[Document images with source code]
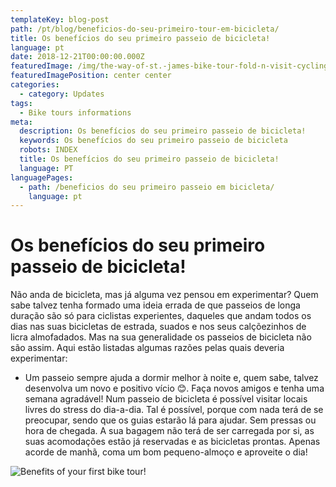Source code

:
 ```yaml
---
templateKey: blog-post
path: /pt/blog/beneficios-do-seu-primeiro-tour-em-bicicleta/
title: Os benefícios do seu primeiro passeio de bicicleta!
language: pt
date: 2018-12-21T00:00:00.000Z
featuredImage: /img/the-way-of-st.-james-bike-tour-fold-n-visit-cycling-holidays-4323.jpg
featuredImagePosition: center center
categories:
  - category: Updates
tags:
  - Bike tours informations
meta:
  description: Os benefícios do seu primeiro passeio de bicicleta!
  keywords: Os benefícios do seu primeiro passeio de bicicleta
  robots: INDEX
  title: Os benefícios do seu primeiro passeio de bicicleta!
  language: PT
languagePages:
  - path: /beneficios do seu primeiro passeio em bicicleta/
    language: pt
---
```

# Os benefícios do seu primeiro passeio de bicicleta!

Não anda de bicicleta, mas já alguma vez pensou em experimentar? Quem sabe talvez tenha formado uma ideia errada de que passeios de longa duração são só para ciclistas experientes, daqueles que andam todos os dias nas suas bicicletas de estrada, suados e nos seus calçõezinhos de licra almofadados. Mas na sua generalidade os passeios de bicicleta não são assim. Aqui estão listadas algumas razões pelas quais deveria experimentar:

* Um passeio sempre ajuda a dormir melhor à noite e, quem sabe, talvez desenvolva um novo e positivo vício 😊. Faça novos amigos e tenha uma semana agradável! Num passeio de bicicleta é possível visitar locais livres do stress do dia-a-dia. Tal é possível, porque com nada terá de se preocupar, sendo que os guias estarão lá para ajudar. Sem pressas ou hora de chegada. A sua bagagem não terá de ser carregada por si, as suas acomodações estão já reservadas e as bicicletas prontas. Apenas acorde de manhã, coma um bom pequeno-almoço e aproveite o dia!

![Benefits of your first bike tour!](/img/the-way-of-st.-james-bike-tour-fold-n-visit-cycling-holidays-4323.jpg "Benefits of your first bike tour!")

What to produce
Only the count is needed: the number of lines in the data that include the word "title".

Expected answer
2